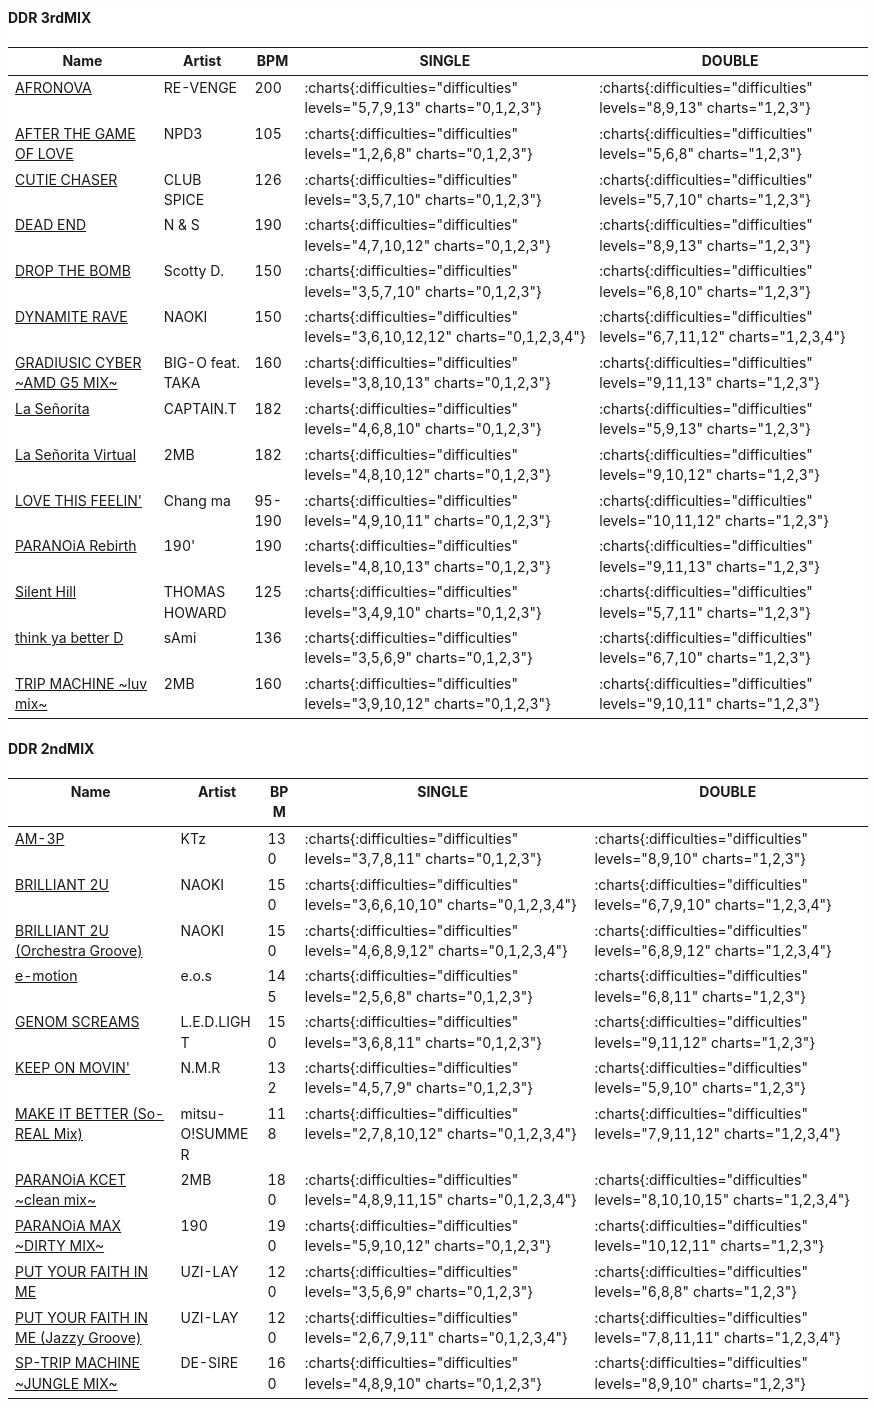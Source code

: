 #### DDR 3rdMIX

|Name|Artist|BPM|SINGLE|DOUBLE|
|----|------|---|------|------|
|[AFRONOVA](/songs/afronova)|RE-VENGE|200|:charts{:difficulties="difficulties" levels="5,7,9,13" charts="0,1,2,3"}|:charts{:difficulties="difficulties" levels="8,9,13" charts="1,2,3"}|
|[AFTER THE GAME OF LOVE](/songs/after-the-game-of-love)|NPD3|105|:charts{:difficulties="difficulties" levels="1,2,6,8" charts="0,1,2,3"}|:charts{:difficulties="difficulties" levels="5,6,8" charts="1,2,3"}|
|[CUTIE CHASER](/songs/cutie-chaser)|CLUB SPICE|126|:charts{:difficulties="difficulties" levels="3,5,7,10" charts="0,1,2,3"}|:charts{:difficulties="difficulties" levels="5,7,10" charts="1,2,3"}|
|[DEAD END](/songs/dead-end)|N & S|190|:charts{:difficulties="difficulties" levels="4,7,10,12" charts="0,1,2,3"}|:charts{:difficulties="difficulties" levels="8,9,13" charts="1,2,3"}|
|[DROP THE BOMB](/songs/drop-the-bomb)|Scotty D.|150|:charts{:difficulties="difficulties" levels="3,5,7,10" charts="0,1,2,3"}|:charts{:difficulties="difficulties" levels="6,8,10" charts="1,2,3"}|
|[DYNAMITE RAVE](/songs/dynamite-rave)|NAOKI|150|:charts{:difficulties="difficulties" levels="3,6,10,12,12" charts="0,1,2,3,4"}|:charts{:difficulties="difficulties" levels="6,7,11,12" charts="1,2,3,4"}|
|[GRADIUSIC CYBER \~AMD G5 MIX\~](/songs/gradiusic-cyber-amd)|BIG-O feat. TAKA|160|:charts{:difficulties="difficulties" levels="3,8,10,13" charts="0,1,2,3"}|:charts{:difficulties="difficulties" levels="9,11,13" charts="1,2,3"}|
|[La Señorita](/songs/la-senorita)|CAPTAIN.T|182|:charts{:difficulties="difficulties" levels="4,6,8,10" charts="0,1,2,3"}|:charts{:difficulties="difficulties" levels="5,9,13" charts="1,2,3"}|
|[La Señorita Virtual](/songs/la-senorita-virtual)|2MB|182|:charts{:difficulties="difficulties" levels="4,8,10,12" charts="0,1,2,3"}|:charts{:difficulties="difficulties" levels="9,10,12" charts="1,2,3"}|
|[LOVE THIS FEELIN'](/songs/love-this-feelin)|Chang ma|95-190|:charts{:difficulties="difficulties" levels="4,9,10,11" charts="0,1,2,3"}|:charts{:difficulties="difficulties" levels="10,11,12" charts="1,2,3"}|
|[PARANOiA Rebirth](/songs/paranoia-rebirth)|190'|190|:charts{:difficulties="difficulties" levels="4,8,10,13" charts="0,1,2,3"}|:charts{:difficulties="difficulties" levels="9,11,13" charts="1,2,3"}|
|[Silent Hill](/songs/silent-hill)|THOMAS HOWARD|125|:charts{:difficulties="difficulties" levels="3,4,9,10" charts="0,1,2,3"}|:charts{:difficulties="difficulties" levels="5,7,11" charts="1,2,3"}|
|[think ya better D](/songs/think-ya-better-d)|sAmi|136|:charts{:difficulties="difficulties" levels="3,5,6,9" charts="0,1,2,3"}|:charts{:difficulties="difficulties" levels="6,7,10" charts="1,2,3"}|
|[TRIP MACHINE \~luv mix\~](/songs/trip-machine-luv)|2MB|160|:charts{:difficulties="difficulties" levels="3,9,10,12" charts="0,1,2,3"}|:charts{:difficulties="difficulties" levels="9,10,11" charts="1,2,3"}|

#### DDR 2ndMIX

|Name|Artist|BPM|SINGLE|DOUBLE|
|----|------|---|------|------|
|[AM-3P](/songs/am-3p)|KTz|130|:charts{:difficulties="difficulties" levels="3,7,8,11" charts="0,1,2,3"}|:charts{:difficulties="difficulties" levels="8,9,10" charts="1,2,3"}|
|[BRILLIANT 2U](/songs/brilliant-2u)|NAOKI|150|:charts{:difficulties="difficulties" levels="3,6,6,10,10" charts="0,1,2,3,4"}|:charts{:difficulties="difficulties" levels="6,7,9,10" charts="1,2,3,4"}|
|[BRILLIANT 2U (Orchestra Groove)](/songs/brilliant-2u-orchestra-groove)|NAOKI|150|:charts{:difficulties="difficulties" levels="4,6,8,9,12" charts="0,1,2,3,4"}|:charts{:difficulties="difficulties" levels="6,8,9,12" charts="1,2,3,4"}|
|[e-motion](/songs/e-motion)|e.o.s|145|:charts{:difficulties="difficulties" levels="2,5,6,8" charts="0,1,2,3"}|:charts{:difficulties="difficulties" levels="6,8,11" charts="1,2,3"}|
|[GENOM SCREAMS](/songs/genom-screams)|L.E.D.LIGHT|150|:charts{:difficulties="difficulties" levels="3,6,8,11" charts="0,1,2,3"}|:charts{:difficulties="difficulties" levels="9,11,12" charts="1,2,3"}|
|[KEEP ON MOVIN'](/songs/keep-on-movin)|N.M.R|132|:charts{:difficulties="difficulties" levels="4,5,7,9" charts="0,1,2,3"}|:charts{:difficulties="difficulties" levels="5,9,10" charts="1,2,3"}|
|[MAKE IT BETTER (So-REAL Mix)](/songs/make-it-better-so-real)|mitsu-O!SUMMER|118|:charts{:difficulties="difficulties" levels="2,7,8,10,12" charts="0,1,2,3,4"}|:charts{:difficulties="difficulties" levels="7,9,11,12" charts="1,2,3,4"}|
|[PARANOiA KCET \~clean mix\~](/songs/paranoia-kcet)|2MB|180|:charts{:difficulties="difficulties" levels="4,8,9,11,15" charts="0,1,2,3,4"}|:charts{:difficulties="difficulties" levels="8,10,10,15" charts="1,2,3,4"}|
|[PARANOiA MAX \~DIRTY MIX\~](/songs/paranoia-max)|190|190|:charts{:difficulties="difficulties" levels="5,9,10,12" charts="0,1,2,3"}|:charts{:difficulties="difficulties" levels="10,12,11" charts="1,2,3"}|
|[PUT YOUR FAITH IN ME](/songs/put-your-faith-in-me)|UZI-LAY|120|:charts{:difficulties="difficulties" levels="3,5,6,9" charts="0,1,2,3"}|:charts{:difficulties="difficulties" levels="6,8,8" charts="1,2,3"}|
|[PUT YOUR FAITH IN ME (Jazzy Groove)](/songs/put-your-faith-in-me-jazzy-groove)|UZI-LAY|120|:charts{:difficulties="difficulties" levels="2,6,7,9,11" charts="0,1,2,3,4"}|:charts{:difficulties="difficulties" levels="7,8,11,11" charts="1,2,3,4"}|
|[SP-TRIP MACHINE \~JUNGLE MIX\~](/songs/sp-trip-machine)|DE-SIRE|160|:charts{:difficulties="difficulties" levels="4,8,9,10" charts="0,1,2,3"}|:charts{:difficulties="difficulties" levels="8,9,10" charts="1,2,3"}|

→ Task goal:
Which lines of the records above contain the word "Groove"? Show each of them.

→ Output of the exercise:
|[BRILLIANT 2U (Orchestra Groove)](/songs/brilliant-2u-orchestra-groove)|NAOKI|150|:charts{:difficulties="difficulties" levels="4,6,8,9,12" charts="0,1,2,3,4"}|:charts{:difficulties="difficulties" levels="6,8,9,12" charts="1,2,3,4"}|
|[PUT YOUR FAITH IN ME (Jazzy Groove)](/songs/put-your-faith-in-me-jazzy-groove)|UZI-LAY|120|:charts{:difficulties="difficulties" levels="2,6,7,9,11" charts="0,1,2,3,4"}|:charts{:difficulties="difficulties" levels="7,8,11,11" charts="1,2,3,4"}|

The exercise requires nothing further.